Après plus d'un an de querelles politiques et de menaces de veto, les 27 États membres ont accepté d'approuver un accord longtemps bloqué visant à établir unniveau minimum d'impôt sur les sociétés, qui sera fixé à 15 % pour toutes les grandes entreprises.

La réforme, à laquelle se sont opposés à différents moments des pays comme l'Irlande, la Hongrie, l'Estonie et la Pologne, a été saluée comme une étape majeure pour mettre un frein à une longue course vers le bas qui a vu les pays du monde entier réduire progressivement leurs impôts sur les sociétés afin d'attirer les multinationales.

De nombreux gouvernements estiment aujourd'hui que ces années de concurrence fiscale intense ont fait plus de mal que de bien, laissant leurs caisses publiques incapables de faire face à l'explosion des dépenses climatiques, énergétiques et sociales.

"L'imposition minimale est essentielle pour relever les défis que crée une économie mondialisée", a déclaré Paolo Gentiloni, le commissaire européen à l'économie qui a dirigé les négociations pendant des mois.

"L'UE a prouvé qu'elle était réellement déterminée à lutter contre les injustices qui caractérisent le système économique mondial et à faire en sorte que chacun paie sa juste part."

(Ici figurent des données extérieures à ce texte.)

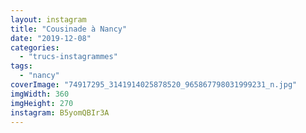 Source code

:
 ```yaml
---
layout: instagram
title: "Cousinade à Nancy"
date: "2019-12-08"
categories: 
  - "trucs-instagrammes"
tags: 
  - "nancy"
coverImage: "74917295_3141914025878520_965867798031999231_n.jpg"
imgWidth: 360
imgHeight: 270
instagram: B5yomQBIr3A
---
```

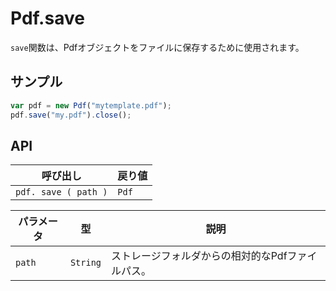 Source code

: # Pdf.save

`save`関数は、Pdfオブジェクトをファイルに保存するために使用されます。

## サンプル

```javascript
var pdf = new Pdf("mytemplate.pdf");
pdf.save("my.pdf").close();
```

## API

| 呼び出し | 戻り値 |
|---|---|
| `pdf. save ( path )` | `Pdf` |

| パラメータ | 型 | 説明 |
|---|---|---|
| `path` | `String` | ストレージフォルダからの相対的なPdfファイルパス。 |

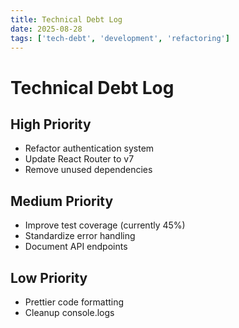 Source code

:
 ```yaml
---
title: Technical Debt Log
date: 2025-08-28
tags: ['tech-debt', 'development', 'refactoring']
---
```


# Technical Debt Log

## High Priority
- Refactor authentication system
- Update React Router to v7
- Remove unused dependencies

## Medium Priority
- Improve test coverage (currently 45%)
- Standardize error handling
- Document API endpoints

## Low Priority
- Prettier code formatting
- Cleanup console.logs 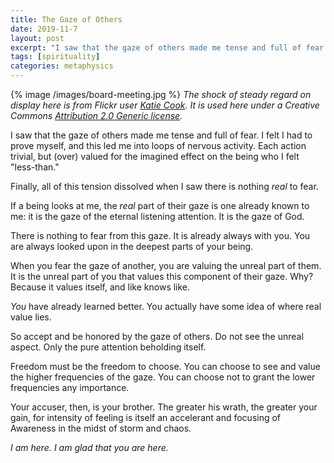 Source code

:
 ```yaml
---
title: The Gaze of Others
date: 2019-11-7
layout: post
excerpt: "I saw that the gaze of others made me tense and full of fear..."
tags: [spirituality]
categories: metaphysics
---
```


{% image /images/board-meeting.jpg %}
*The shock of steady regard on display here is from Flickr user
[Katie Cook](https://flickr.com/photos/cielokatie/). It is
used here under a Creative Commons [Attribution 2.0 Generic license](https://creativecommons.org/licenses/by/2.0/).*

I saw that the gaze of others made me tense and full of fear. I felt I
had to prove myself, and this led me into loops of nervous activity.
Each action trivial, but (over) valued for the imagined effect on
the being who I felt "less-than."

Finally, all of this tension dissolved when I saw there is nothing
*real* to fear.

If a being looks at me, the *real* part of their gaze is one already
known to me: it is the gaze of the eternal listening attention. It is
the gaze of God.

There is nothing to fear from this gaze. It is already always with you.
You are always looked upon in the deepest parts of your being.

When you fear the gaze of another, you are valuing the unreal part of
them. It is the unreal part of you that values this component of
their gaze. Why? Because it values itself, and like knows like.

*You* have already learned better. You actually have some idea of where
real value lies.

So accept and be honored by the gaze of others. Do not see the
unreal aspect. Only the pure attention beholding itself.

Freedom must be the freedom to choose. You can choose to see and
value the higher frequencies of the gaze. You can choose not to grant
the lower frequencies any importance.

Your accuser, then, is your brother. The greater his wrath, the greater
your gain, for intensity of feeling is itself an accelerant and
focusing of Awareness in the midst of storm and chaos.

*I am here. I am glad that you are here.*
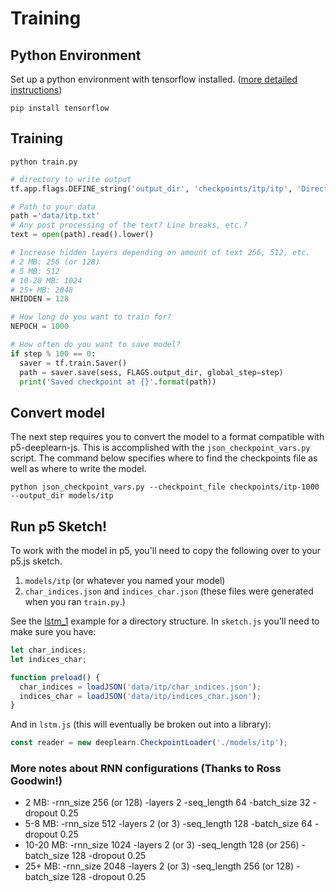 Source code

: # Training

## Python Environment

Set up a python environment with tensorflow installed. ([more detailed instructions](https://github.com/shiffman/A2Z-F17/wiki/Python-Environment-for-LSTM-example))

```
pip install tensorflow
```

## Training

```
python train.py
```

```python
# directory to write output
tf.app.flags.DEFINE_string('output_dir', 'checkpoints/itp/itp', 'Directory to write checkpoint.')
```

```python
# Path to your data
path ='data/itp.txt'
# Any post processing of the text? Line breaks, etc.?
text = open(path).read().lower()
```

```python
# Increase hidden layers depending on amount of text 256, 512, etc.
# 2 MB: 256 (or 128)
# 5 MB: 512
# 10-20 MB: 1024
# 25+ MB: 2048
NHIDDEN = 128
```

```python
# How long do you want to train for?
NEPOCH = 1000
```

```python
# How often do you want to save model?
if step % 100 == 0:
  saver = tf.train.Saver()
  path = saver.save(sess, FLAGS.output_dir, global_step=step)
  print('Saved checkpoint at {}'.format(path))
```

## Convert model

The next step requires you to convert the model to a format compatible with p5-deeplearn-js. This is accomplished with the `json_checkpoint_vars.py` script. The command below specifies where to find the checkpoints file as well as where to write the model.

```
python json_checkpoint_vars.py --checkpoint_file checkpoints/itp-1000 --output_dir models/itp
```

## Run p5 Sketch!

To work with the model in p5, you'll need to copy the following over to your p5.js sketch.

1. `models/itp` (or whatever you named your model)
2. `char_indices.json` and `indices_char.json` (these files were generated when you ran `train.py`.)

See the [lstm_1](https://github.com/ITPNYU/p5-deeplearn-js/tree/master/examples/plainjs/lstm_1) example for a directory structure. In `sketch.js` you'll need to make sure you have:

```javascript
let char_indices;
let indices_char;

function preload() {
  char_indices = loadJSON('data/itp/char_indices.json');
  indices_char = loadJSON('data/itp/indices_char.json');
}
```

And in `lstm.js` (this will eventually be broken out into a library):

```javascript
const reader = new deeplearn.CheckpointLoader('./models/itp');
```








### More notes about RNN configurations (Thanks to Ross Goodwin!)
* 2 MB: -rnn_size 256 (or 128) -layers 2 -seq_length 64 -batch_size 32 -dropout 0.25
* 5-8 MB: -rnn_size 512 -layers 2 (or 3) -seq_length 128 -batch_size 64 -dropout 0.25
* 10-20 MB: -rnn_size 1024 -layers 2 (or 3) -seq_length 128 (or 256) -batch_size 128 -dropout 0.25
* 25+ MB: -rnn_size 2048 -layers 2 (or 3) -seq_length 256 (or 128) -batch_size 128 -dropout 0.25
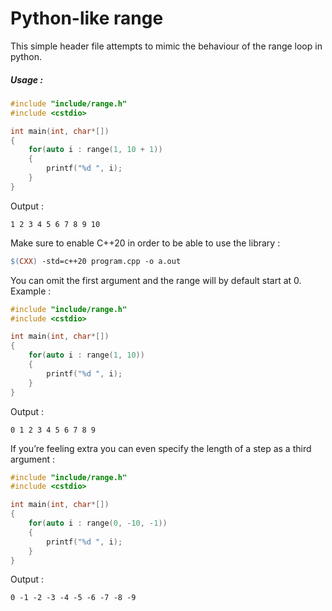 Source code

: # Python-like range
This simple header file attempts to mimic the behaviour of the range loop in python.

##### Usage :
```cpp
#include "include/range.h"
#include <cstdio>

int main(int, char*[])
{
    for(auto i : range(1, 10 + 1))
    {
        printf("%d ", i);
    }
}
```
Output :
```
1 2 3 4 5 6 7 8 9 10 
```
Make sure to enable C++20 in order to be able to use the library :
```makefile
$(CXX) -std=c++20 program.cpp -o a.out
```
You can omit the first argument and the range will by default start at 0.
Example : 
```cpp
#include "include/range.h"
#include <cstdio>

int main(int, char*[])
{
    for(auto i : range(1, 10))
    {
        printf("%d ", i);
    }
}
```
Output :
```
0 1 2 3 4 5 6 7 8 9
```

If you’re feeling extra you can even specify the length of a step as a third argument :
```cpp
#include "include/range.h"
#include <cstdio>

int main(int, char*[])
{
    for(auto i : range(0, -10, -1))
    {
        printf("%d ", i);
    }
}
```
Output :
```
0 -1 -2 -3 -4 -5 -6 -7 -8 -9
```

L'impôt minimum sur les sociétés de 15 % n'est toutefois pas une invention exclusive de l'Union européenne.

Cet accord novateur s'appuie sur un accord international négocié par l'Organisation de coopération et de développement économiques (OCDE) et approuvé par 137 pays représentant plus de 90 % du PIB mondial, dont les États-Unis, la Chine, l'Inde et la Russie.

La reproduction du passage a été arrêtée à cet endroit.